* WHAT THE TASK ASKS *
Set down every entry exactly as given. Pictures are to be left out.

Source data
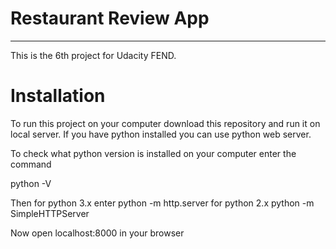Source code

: # Restaurant Review App
---
This is the 6th project for Udacity FEND.  

# Installation

To run this project on your computer download this repository and run it on local server. If you have python installed you can use python web server. 

To check what python version is installed on your computer enter the command

python -V

Then for python 3.x enter python -m http.server
for python 2.x  python -m SimpleHTTPServer

Now open localhost:8000 in your browser

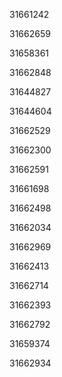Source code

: 31661242

31662659

31658361

31662848

31644827

31644604

31662529

31662300

31662591

31661698

31662498

31662034

31662969

31662413

31662714

31662393

31662792

31659374

31662934

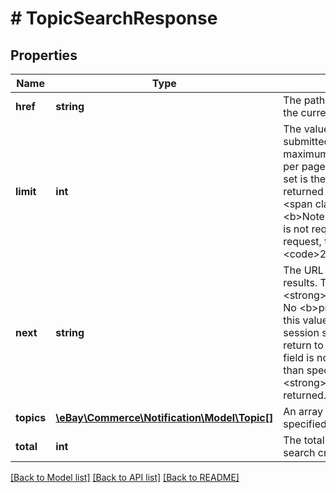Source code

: # # TopicSearchResponse

## Properties

Name | Type | Description | Notes
------------ | ------------- | ------------- | -------------
**href** | **string** | The path to the call URI that produced the current page of results. | [optional]
**limit** | **int** | The value of the limit parameter submitted in the request, which is the maximum number of items to return per page, from the result set. A result set is the complete set of results returned by the method.&lt;br&gt;&lt;br&gt;&lt;span class&#x3D;\&quot;tablenote\&quot;&gt;&lt;b&gt;Note:&lt;/b&gt; Though this parameter is not required to be submitted in the request, the parameter defaults to &lt;code&gt;20&lt;/code&gt; if omitted.&lt;/span&gt; | [optional]
**next** | **string** | The URL to access the next set of results. This field includes a &lt;strong&gt;continuation_token&lt;/strong&gt;. No &lt;b&gt;prev&lt;/b&gt; field is returned, but this value is persistent during the session so that you can use it to return to the next page.&lt;br&gt;&lt;br&gt;This field is not returned if fewer records than specified by the &lt;strong&gt;limit&lt;/strong&gt; field are returned. | [optional]
**topics** | [**\eBay\Commerce\Notification\Model\Topic[]**](Topic.md) | An array of topics that match the specified criteria. | [optional]
**total** | **int** | The total number of matches for the search criteria. | [optional]

[[Back to Model list]](../../README.md#models) [[Back to API list]](../../README.md#endpoints) [[Back to README]](../../README.md)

* OUTPUT OF THE EXERCISE *
Source code

: # Restaurant Review App
---
This is the 6th project for Udacity FEND.  

# Installation

To run this project on your computer download this repository and run it on local server. If you have python installed you can use python web server. 

To check what python version is installed on your computer enter the command

python -V

Then for python 3.x enter python -m http.server
for python 2.x  python -m SimpleHTTPServer

Now open localhost:8000 in your browser

Source code

: 31661242

31662659

31658361

31662848

31644827

31644604

31662529

31662300

31662591

31661698

31662498

31662034

31662969

31662413

31662714

31662393

31662792

31659374

31662934

Source code

: # # TopicSearchResponse

## Properties

Name | Type | Description | Notes
------------ | ------------- | ------------- | -------------
**href** | **string** | The path to the call URI that produced the current page of results. | [optional]
**limit** | **int** | The value of the limit parameter submitted in the request, which is the maximum number of items to return per page, from the result set. A result set is the complete set of results returned by the method.&lt;br&gt;&lt;br&gt;&lt;span class&#x3D;\&quot;tablenote\&quot;&gt;&lt;b&gt;Note:&lt;/b&gt; Though this parameter is not required to be submitted in the request, the parameter defaults to &lt;code&gt;20&lt;/code&gt; if omitted.&lt;/span&gt; | [optional]
**next** | **string** | The URL to access the next set of results. This field includes a &lt;strong&gt;continuation_token&lt;/strong&gt;. No &lt;b&gt;prev&lt;/b&gt; field is returned, but this value is persistent during the session so that you can use it to return to the next page.&lt;br&gt;&lt;br&gt;This field is not returned if fewer records than specified by the &lt;strong&gt;limit&lt;/strong&gt; field are returned. | [optional]
**topics** | [**\eBay\Commerce\Notification\Model\Topic[]**](Topic.md) | An array of topics that match the specified criteria. | [optional]
**total** | **int** | The total number of matches for the search criteria. | [optional]

[[Back to Model list]](../../README.md#models) [[Back to API list]](../../README.md#endpoints) [[Back to README]](../../README.md)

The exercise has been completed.